I would like to also paint it and clean it up, but I was afraid in doing so before I find out the correct model and parts number it would be impossible to fix.

https://imgur.com/a/plHNhHx is photos of both serials.


----------



## UNDERTAKER (Dec 30, 2013)

*That would be 1 of those TECUMSEH Engines on that snowblower of yours. ALOHA From The Paradise City. :smiley-rpg027::smiley-rpg027::smiley-rpg027::smiley-rpg027::smiley-rpg027:*


----------



## YSHSfan (Jun 25, 2014)

The model and serial posted is for the blower attachment. You need the model and serial numbers for the tractor, it should be on the rear plate of the snowblower tractor. I think you can also use the numbers from the engine tag to search for parts.


----------



## Grunt (Nov 11, 2013)

Hello and welcome to SBF, 1987. Here is a link to the parts, owners and service manual for your machine, 1977 model I believe.


Your engine numbers will be stamped on top of the recoil shroud, just in front of the spark plug, and may be hidden by the electric start button, if you have one. These numbers will be used for looking up engine parts and as POWERSHIFT93 stated, it will be a Tecumseh motor.


Tecumseh engine service manual - http://www.barrettsmallengine.com/manual/tecumsehlheadmanual.pdf


Ariens Order Owners Manuals


----------



## sscotsman (Dec 8, 2010)

Model number of the bucket attachment, only the attachment, is 924023.
Model number of the snowblower itself is 924032.

1978 model year.
manuals:

http://apache.ariens.com/manuals/02432400D.pdf

http://apache.ariens.com/manuals/PM 24000.pdf

http://apache.ariens.com/manuals/000123A.pdf

Scot


----------



## 1987 (Aug 25, 2018)

Thank you for all the responses. That would explain why I couldn't figure it out haha! Here is the code on top. Would anyone be able to point me to a new carb for it?

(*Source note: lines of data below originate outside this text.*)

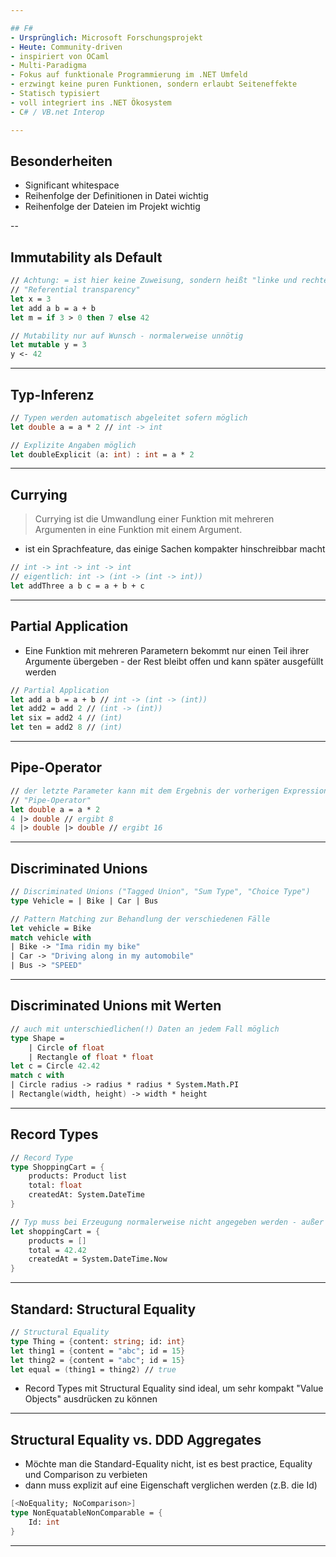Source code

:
 ```yaml
---

## F#
- Ursprünglich: Microsoft Forschungsprojekt
- Heute: Community-driven
- inspiriert von OCaml
- Multi-Paradigma
- Fokus auf funktionale Programmierung im .NET Umfeld
- erzwingt keine puren Funktionen, sondern erlaubt Seiteneffekte
- Statisch typisiert
- voll integriert ins .NET Ökosystem
- C# / VB.net Interop

---
```


## Besonderheiten
- Significant whitespace
- Reihenfolge der Definitionen in Datei wichtig
- Reihenfolge der Dateien im Projekt wichtig

--
## Immutability als Default
```fsharp
// Achtung: = ist hier keine Zuweisung, sondern heißt "linke und rechte Seite sind wirklich gleich und bleiben es auch immer"
// "Referential transparency"
let x = 3
let add a b = a + b
let m = if 3 > 0 then 7 else 42

// Mutability nur auf Wunsch - normalerweise unnötig
let mutable y = 3
y <- 42
```

---
## Typ-Inferenz
```fsharp
// Typen werden automatisch abgeleitet sofern möglich
let double a = a * 2 // int -> int

// Explizite Angaben möglich
let doubleExplicit (a: int) : int = a * 2
```

---
## Currying
> Currying ist die Umwandlung einer Funktion mit mehreren Argumenten in eine Funktion mit einem Argument.
- ist ein Sprachfeature, das einige Sachen kompakter hinschreibbar macht
```fsharp
// int -> int -> int -> int
// eigentlich: int -> (int -> (int -> int))
let addThree a b c = a + b + c
```

---
## Partial Application
- Eine Funktion mit mehreren Parametern bekommt nur einen Teil ihrer Argumente übergeben - der Rest bleibt offen und kann später ausgefüllt werden
```fsharp
// Partial Application
let add a b = a + b // int -> (int -> (int))
let add2 = add 2 // (int -> (int))
let six = add2 4 // (int)
let ten = add2 8 // (int)
```

---

## Pipe-Operator
```fsharp
// der letzte Parameter kann mit dem Ergebnis der vorherigen Expression ausgefüllt werden
// "Pipe-Operator"
let double a = a * 2
4 |> double // ergibt 8
4 |> double |> double // ergibt 16
```

---
## Discriminated Unions
```fsharp
// Discriminated Unions ("Tagged Union", "Sum Type", "Choice Type")
type Vehicle = | Bike | Car | Bus

// Pattern Matching zur Behandlung der verschiedenen Fälle
let vehicle = Bike
match vehicle with
| Bike -> "Ima ridin my bike"
| Car -> "Driving along in my automobile"
| Bus -> "SPEED"

```

---
## Discriminated Unions mit Werten
```fsharp
// auch mit unterschiedlichen(!) Daten an jedem Fall möglich
type Shape =
    | Circle of float
    | Rectangle of float * float
let c = Circle 42.42
match c with
| Circle radius -> radius * radius * System.Math.PI
| Rectangle(width, height) -> width * height
```
---
## Record Types
```fsharp
// Record Type
type ShoppingCart = {
    products: Product list
    total: float
    createdAt: System.DateTime
}

// Typ muss bei Erzeugung normalerweise nicht angegeben werden - außer wenn er nicht eindeutig ist
let shoppingCart = {
    products = []
    total = 42.42
    createdAt = System.DateTime.Now
}
```

---
## Standard: Structural Equality
```fsharp
// Structural Equality
type Thing = {content: string; id: int}
let thing1 = {content = "abc"; id = 15}
let thing2 = {content = "abc"; id = 15}
let equal = (thing1 = thing2) // true
```

- Record Types mit Structural Equality sind ideal, um sehr kompakt "Value Objects" ausdrücken zu können
---

## Structural Equality vs. DDD Aggregates
- Möchte man die Standard-Equality nicht, ist es best practice, Equality und Comparison zu verbieten
- dann muss explizit auf eine Eigenschaft verglichen werden (z.B. die Id)

```fsharp
[<NoEquality; NoComparison>]
type NonEquatableNonComparable = {
    Id: int
}
```

---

https://imgur.com/a/n5f78rI


Thank you again!


----------



## sewman (Aug 12, 2018)

Have you tried putting some Seafoam or other carb cleaner in the tank & run for a while?It usually works for me.HTH


----------



## Kiss4aFrog (Nov 3, 2013)

You're looking for a carb to fit a H70-130210D When searching you should have a photo of the actual carb handy so you can visually check in the ad the the throttle and choke hook up the same.
These aren't a recommendation, just two I pulled up from the part number search.

https://www.ebay.com/sch/i.html?_fr...=0&LH_TitleDesc=0&_osacat=0&_odkw=h70-120210d
https://www.amazon.com/TECUMSEH-632371A-CARBURETOR-THROWER-Everest/dp/B00KI11Q5E/ref=sr_1_1?s=lawn-garden&ie=UTF8&qid=1535294880&sr=1-1&keywords=632371

.


----------



## 1987 (Aug 25, 2018)

sewman said:


> Have you tried putting some Seafoam or other carb cleaner in the tank & run for a while?It usually works for me.HTH


It runs, but its leaking from the carb.


----------



## firedudetl1 (Jan 26, 2016)

if that cost is correct for new carbs...cheaper to buy the new ones than buying a kit and the time to rebuild the one on the machine....


----------



## sscotsman (Dec 8, 2010)

firedudetl1 said:


> if that cost is correct for new carbs...cheaper to buy the new ones than buying a kit and the time to rebuild the one on the machine....


yes..but..there is more to the story.

is the brand-new, made in China, cheap carb the same quality as the original Tecumseh carb?
I dont know for sure..but based on the quality of 90% of cheap Chinese products, I would say: not too likely.
IMO, its far better to clean the original carb, or clean and also install a rebuild kit, than replace with a cheap carb of unknown and perhaps dubious quality and performance.

just my opinion, but an opinion based on the past 10 years of using a 1971 Ariens with original almost 50-year old Tecumseh engine, and original almost 50 year old carb.
your mileage may vary..

Scot


----------



## firedudetl1 (Jan 26, 2016)

You're certainly right about the question of quality with a new carb, however, the issue with rebuilding is a combination of what rebuilding parts are available, is the original carb not worn too much/ in"good" enough condition to rebuild, and what's your time worth to do the rebuild....
While I'd rather rebuild the old carbs and use them, I'm getting to a point where these are not "antique collectibles" to display but working machines that need to run properly and usually "soon", so maybe "cheap stuff" it is
a little sad, but reality of life...


----------



## orangputeh (Nov 24, 2016)

sscotsman said:


> yes..but..there is more to the story.
> 
> is the brand-new, made in China, cheap carb the same quality as the original Tecumseh carb?
> I dont know for sure..but based on the quality of 90% of cheap Chinese products, I would say: not too likely.
> ...


you beat me too it. I agree. take off that carb and clean it. determine where it is leaking. probably the fuel line needs replacing and the bowl rubber ring maybe. and a good cleaning wouldn't help. I have had some luck with chinese carbs but it is hit or miss and the quality is not there.

try keeping your original carb. first.


----------